### The input

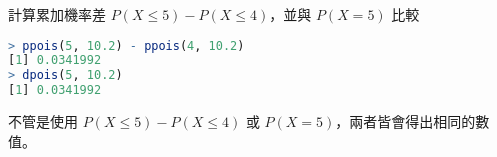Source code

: 計算累加機率差 $P(X \leq 5) - P(X \leq 4)$，並與 $P(X = 5)$ 比較

\begin{lstlisting}[language=R]
> ppois(5, 10.2) - ppois(4, 10.2)
[1] 0.0341992
> dpois(5, 10.2)
[1] 0.0341992
\end{lstlisting}
不管是使用 $P(X \leq 5) - P(X \leq 4)$ 或  $P(X = 5)$，兩者皆會得出相同的數值。
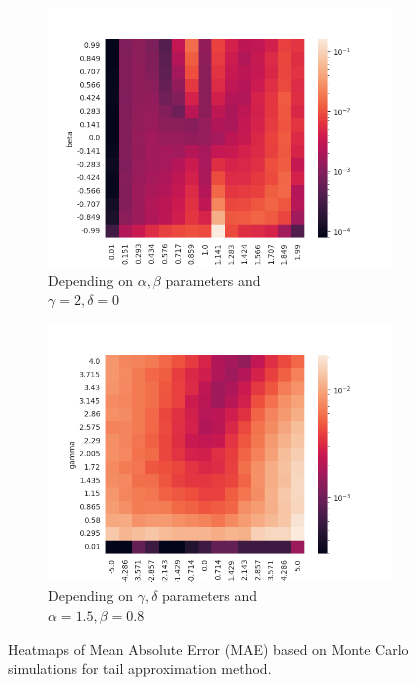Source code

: \documentclass{article}
\begin{document}
		\begin{figure}[H]
			\begin{subfigure}{.5\textwidth}
				\centering
				\includegraphics[width=1\linewidth]{images/heatmap_cdf_MAE_alpha_beta.png}
				\caption{Depending on $\alpha, \beta$ parameters and \\$\gamma = 2, \delta = 0$}
			\end{subfigure}
			\begin{subfigure}[r]{.5\textwidth}
				\centering
				\includegraphics[width=1\linewidth]{images/heatmap_cdf_MAE_gamma_delta.png}
				\caption{Depending on $\gamma, \delta$ parameters and \\$\alpha = 1.5, \beta = 0.8$}
			\end{subfigure}
			\caption{Heatmaps of Mean Absolute Error (MAE) based on Monte Carlo simulations for tail approximation method.}

		\end{figure}
\end{document}
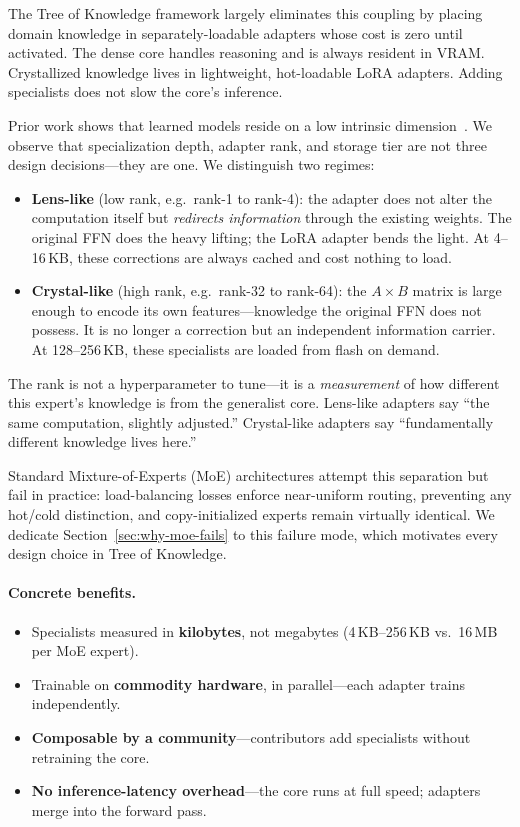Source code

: \documentclass{article}
\newcommand{\tok}{Tree of Knowledge}
\begin{document}
The \tok{} framework largely eliminates this coupling by placing domain knowledge in separately-loadable adapters whose cost is zero until activated. The dense core handles reasoning and is always resident in VRAM. Crystallized knowledge lives in lightweight, hot-loadable LoRA adapters. Adding specialists does not slow the core's inference.

Prior work shows that learned models reside on a low intrinsic
dimension~\cite{li2018intrinsic,aghajanyan2021intrinsic}. We observe that
specialization depth, adapter rank, and storage tier are not three design
decisions---they are one. We distinguish two regimes:

\begin{itemize}[nosep,leftmargin=1em]
\item \textbf{Lens-like} (low rank, e.g.\ rank-1 to rank-4): the adapter does not alter the computation itself but \emph{redirects information} through the existing weights. The original FFN does the heavy lifting; the LoRA adapter bends the light. At 4--16\,KB, these corrections are always cached and cost nothing to load.
\item \textbf{Crystal-like} (high rank, e.g.\ rank-32 to rank-64): the $A \times B$ matrix is large enough to encode its own features---knowledge the original FFN does not possess. It is no longer a correction but an independent information carrier. At 128--256\,KB, these specialists are loaded from flash on demand.
\end{itemize}

The rank is not a hyperparameter to tune---it is a \emph{measurement} of how different this expert's knowledge is from the generalist core. Lens-like adapters say ``the same computation, slightly adjusted.'' Crystal-like adapters say ``fundamentally different knowledge lives here.''



Standard Mixture-of-Experts (MoE) architectures attempt this separation but
fail in practice: load-balancing losses enforce near-uniform routing, preventing
any hot/cold distinction, and copy-initialized experts remain virtually
identical. We dedicate Section~\ref{sec:why-moe-fails} to this failure mode,
which motivates every design choice in \tok{}.

\paragraph{Concrete benefits.}
\begin{itemize}
    \item Specialists measured in \textbf{kilobytes}, not megabytes (4\,KB--256\,KB vs.\ 16\,MB per MoE expert).
    \item Trainable on \textbf{commodity hardware}, in parallel---each adapter trains independently.
    \item \textbf{Composable by a community}---contributors add specialists without retraining the core.
    \item \textbf{No inference-latency overhead}---the core runs at full speed; adapters merge into the forward pass.
\end{itemize}
\end{document}
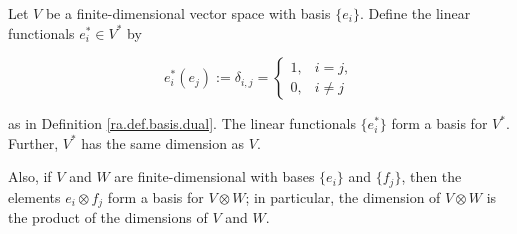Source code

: \begin{remark}
\end{remark}

\begin{proposition}\label{ra.prop.basis.dual}

Let \(V\) be a finite-dimensional vector space with basis \(\{e_i\}\). Define the linear functionals \(e_i^* \in V^*\)  by 

\[
e_i^*(e_j) := \delta_{i,j} = \begin{cases}
1, & i = j, \\
0, & i \neq j
\end{cases}
\]  

as in Definition \ref{ra.def.basis.dual}. The linear functionals \(\{e_i^*\}\) form a basis for \(V^*\). Further, \(V^*\) has the same dimension as \(V\).

Also, if \(V\) and \(W\) are finite-dimensional with bases \(\{e_i\}\) and \(\{f_j\}\), then the elements \(e_i \otimes f_j\) form a basis for \(V \otimes W\); in particular, the dimension of \(V \otimes W\) is the product of the dimensions of \(V\) and \(W\).

\end{proposition}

######

● **Prompt**
Where the line holding "Standard Mixture-of-Experts (MoE)" appears in the listing above, start reproducing exactly, and end with the line holding "adapter trains independently.".

● **Answer to the problem**
Standard Mixture-of-Experts (MoE) architectures attempt this separation but
fail in practice: load-balancing losses enforce near-uniform routing, preventing
any hot/cold distinction, and copy-initialized experts remain virtually
identical. We dedicate Section~\ref{sec:why-moe-fails} to this failure mode,
which motivates every design choice in \tok{}.

\paragraph{Concrete benefits.}
\begin{itemize}
    \item Specialists measured in \textbf{kilobytes}, not megabytes (4\,KB--256\,KB vs.\ 16\,MB per MoE expert).
    \item Trainable on \textbf{commodity hardware}, in parallel---each adapter trains independently.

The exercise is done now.